The OECD Secretary General Angel Gurria too in a press conference last November underscored the four major legacies of Great Depression II or what Stiglitz calls the Great Malaise and how these legacies, which in Gurria’s view represent the four cylinders of the engine that drives the global economy, are unable to “get out of first gear”. Gurria also said that “there is very little room to manoeuvre” when it comes to the two main policy tools available to governments – fiscal and monetary policy.  And, therefore, in his view the focus has to be on policy measures that, prima facie, seem much more difficult to implement (please do listen to the video on the press conference mentioned above).

If you care to go through the entire 1 hour long press conference you will surely get the feeling that things are far from normal and there is absolutely no reason to be bullish about the global economic scenario as yet.

Moreover, while most of the other economists mentioned above, including those of the IMF, have somewhat downplayed the kind of adverse impact that “tapering” of quantitative easing in the US will have on the global economy, the OECD has painted a rather scary scenario. And, there is little uncertainty that “tapering” will happen during 2014.

In short, it is quite safe to say that the world economy is definitely not out of the doldrums. In fact, it is quite far from doing so.

For this very reason – that global economic recovery is still fraught with many a risk, especially those stemming from the relative fragility of the positive trends we are now witnessing in these three key regions of US, Eurozone and China – the global financial industry and investors at large would have to keep themselves well informed of all developments that may take place in these regions as also the implications of these developments.

If they don’t, many of their decisions, especially investment decisions, however good they may look otherwise, may turn sour. Keeping one’s antenna up is, therefore, the need of the hour.

In this context, let me inform our readers that their favourite financial magazine – International Finance Magazine (IFM) – will maintain a hawk eye on all developments in these regions as well as the entire global economy throughout the year and will not only report on them but will also get experts to provide insights and in-depth analysis so that readers can always stay ahead of the game.

Apart from the strictly economic parameters that one has to watch out for, there are quite a few other issues that need to be tracked. In fact, for the World Economic Forum, a club of the world’s top leaders and thinkers, the fundamental assumption is that economic growth is ultimately a product of all the factors that enable business to grow and flourish because there can be no growth if business is floundering. Unlike the economists, for them, whether global economic growth will pick up or not is not just a matter of macroeconomic number crunching. It is instead a matter of whether these factors that enable business to flourish are in place or not.

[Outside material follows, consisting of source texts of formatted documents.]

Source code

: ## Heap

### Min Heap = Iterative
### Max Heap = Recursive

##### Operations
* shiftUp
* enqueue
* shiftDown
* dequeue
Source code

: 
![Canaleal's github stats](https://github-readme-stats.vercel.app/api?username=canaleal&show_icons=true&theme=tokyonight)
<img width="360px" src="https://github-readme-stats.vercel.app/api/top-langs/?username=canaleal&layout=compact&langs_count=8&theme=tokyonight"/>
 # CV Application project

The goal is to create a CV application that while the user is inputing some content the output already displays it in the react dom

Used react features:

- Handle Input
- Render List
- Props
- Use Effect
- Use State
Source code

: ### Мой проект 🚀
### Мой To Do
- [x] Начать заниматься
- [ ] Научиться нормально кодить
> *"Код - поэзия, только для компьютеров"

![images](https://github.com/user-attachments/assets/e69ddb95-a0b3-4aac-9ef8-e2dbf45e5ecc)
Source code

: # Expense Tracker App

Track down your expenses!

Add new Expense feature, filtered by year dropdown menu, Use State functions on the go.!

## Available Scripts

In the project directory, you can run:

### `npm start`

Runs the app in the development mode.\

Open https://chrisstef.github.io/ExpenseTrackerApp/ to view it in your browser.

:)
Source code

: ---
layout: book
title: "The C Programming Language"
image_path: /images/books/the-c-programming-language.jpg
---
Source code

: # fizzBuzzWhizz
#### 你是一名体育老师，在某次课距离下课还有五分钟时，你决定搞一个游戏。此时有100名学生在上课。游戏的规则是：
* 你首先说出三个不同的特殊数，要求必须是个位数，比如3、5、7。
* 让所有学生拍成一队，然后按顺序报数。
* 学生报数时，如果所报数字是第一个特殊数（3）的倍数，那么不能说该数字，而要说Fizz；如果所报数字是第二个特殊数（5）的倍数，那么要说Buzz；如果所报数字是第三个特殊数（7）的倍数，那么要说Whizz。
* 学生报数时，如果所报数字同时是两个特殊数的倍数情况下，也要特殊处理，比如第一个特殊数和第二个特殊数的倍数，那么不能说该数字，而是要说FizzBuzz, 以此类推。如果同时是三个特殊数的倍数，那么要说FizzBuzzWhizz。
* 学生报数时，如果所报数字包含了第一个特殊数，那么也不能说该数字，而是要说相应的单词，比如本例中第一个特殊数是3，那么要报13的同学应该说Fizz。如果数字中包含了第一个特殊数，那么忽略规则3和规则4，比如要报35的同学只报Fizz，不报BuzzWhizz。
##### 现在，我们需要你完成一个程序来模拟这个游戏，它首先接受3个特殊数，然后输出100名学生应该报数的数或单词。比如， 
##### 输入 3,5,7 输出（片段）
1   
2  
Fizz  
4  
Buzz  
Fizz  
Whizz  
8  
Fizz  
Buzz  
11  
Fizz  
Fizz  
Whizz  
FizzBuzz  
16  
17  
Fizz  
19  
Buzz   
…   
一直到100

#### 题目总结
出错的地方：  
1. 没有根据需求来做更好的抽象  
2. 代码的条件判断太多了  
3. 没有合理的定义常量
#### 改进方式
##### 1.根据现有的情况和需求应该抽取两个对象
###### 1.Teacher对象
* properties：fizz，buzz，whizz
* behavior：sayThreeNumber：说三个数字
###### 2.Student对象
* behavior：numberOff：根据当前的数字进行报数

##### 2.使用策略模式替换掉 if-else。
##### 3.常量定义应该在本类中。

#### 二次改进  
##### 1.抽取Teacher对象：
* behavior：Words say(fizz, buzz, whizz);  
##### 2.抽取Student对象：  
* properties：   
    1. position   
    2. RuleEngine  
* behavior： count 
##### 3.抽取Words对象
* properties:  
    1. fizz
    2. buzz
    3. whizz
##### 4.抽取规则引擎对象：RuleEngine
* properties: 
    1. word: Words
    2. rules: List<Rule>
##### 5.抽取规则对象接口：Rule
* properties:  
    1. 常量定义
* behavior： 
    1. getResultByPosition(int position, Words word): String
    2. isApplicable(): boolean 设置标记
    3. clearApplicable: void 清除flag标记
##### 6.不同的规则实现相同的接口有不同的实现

For this reason, the Forum has come out with a publication, Outlook on the Global Agenda 2014, which lists the top 10 global trends and discusses what should be the agenda for world leaders in 2014 either for tackling them or for taking advantage of them. These trends are worth mentioning. They are:

1. Rising societal tensions in the Middle East and North Africa

2. Widening income disparities

3. Persistent structural unemployment

4. Intensifying cyber threats

5. Inaction on climate change

6. The diminishing confidence in economic policies

7. A lack of values in leadership

8. The expanding middle class in Asia

9. The growing importance of megacities

10. The rapid spread of misinformation online

As can be seen, at least eight of these trends clearly represent problems that can easily go out of hand and disrupt business and economic growth. The ninth trend (No 9 on the list) – the growing importance of megacities – represents both a problem as well as an opportunity as growing urbanisation also means expanding markets. Only the tenth trend (No 8 on the list) – the expanding middle class in Asia – represents an unmitigated opportunity.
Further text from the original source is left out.